--- START ---

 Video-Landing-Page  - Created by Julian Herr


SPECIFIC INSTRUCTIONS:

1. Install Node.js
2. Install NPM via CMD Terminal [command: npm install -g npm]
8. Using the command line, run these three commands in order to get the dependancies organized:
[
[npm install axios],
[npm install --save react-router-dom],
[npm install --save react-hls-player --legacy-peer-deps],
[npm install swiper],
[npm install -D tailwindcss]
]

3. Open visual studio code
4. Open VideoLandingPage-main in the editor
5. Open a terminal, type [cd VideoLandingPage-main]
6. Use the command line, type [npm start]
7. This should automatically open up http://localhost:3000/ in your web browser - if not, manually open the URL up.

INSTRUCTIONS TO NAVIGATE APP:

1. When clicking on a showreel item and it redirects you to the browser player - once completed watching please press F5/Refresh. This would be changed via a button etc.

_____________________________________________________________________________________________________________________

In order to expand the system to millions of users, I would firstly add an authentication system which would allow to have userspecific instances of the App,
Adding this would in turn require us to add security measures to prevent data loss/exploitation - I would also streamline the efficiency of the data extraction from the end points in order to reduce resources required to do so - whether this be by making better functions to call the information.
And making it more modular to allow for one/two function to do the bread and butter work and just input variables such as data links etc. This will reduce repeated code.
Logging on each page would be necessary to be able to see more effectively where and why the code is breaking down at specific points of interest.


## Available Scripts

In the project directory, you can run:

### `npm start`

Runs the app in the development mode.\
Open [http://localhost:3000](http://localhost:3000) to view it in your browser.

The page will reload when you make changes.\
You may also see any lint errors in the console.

--- END ---

Exercise details:
Using the entries above, quote each line verbatim from the first through the line that contains "Adding this would".

Task result:
 Video-Landing-Page  - Created by Julian Herr


SPECIFIC INSTRUCTIONS:

1. Install Node.js
2. Install NPM via CMD Terminal [command: npm install -g npm]
8. Using the command line, run these three commands in order to get the dependancies organized:
[
[npm install axios],
[npm install --save react-router-dom],
[npm install --save react-hls-player --legacy-peer-deps],
[npm install swiper],
[npm install -D tailwindcss]
]

3. Open visual studio code
4. Open VideoLandingPage-main in the editor
5. Open a terminal, type [cd VideoLandingPage-main]
6. Use the command line, type [npm start]
7. This should automatically open up http://localhost:3000/ in your web browser - if not, manually open the URL up.

INSTRUCTIONS TO NAVIGATE APP:

1. When clicking on a showreel item and it redirects you to the browser player - once completed watching please press F5/Refresh. This would be changed via a button etc.

_____________________________________________________________________________________________________________________

In order to expand the system to millions of users, I would firstly add an authentication system which would allow to have userspecific instances of the App,
Adding this would in turn require us to add security measures to prevent data loss/exploitation - I would also streamline the efficiency of the data extraction from the end points in order to reduce resources required to do so - whether this be by making better functions to call the information.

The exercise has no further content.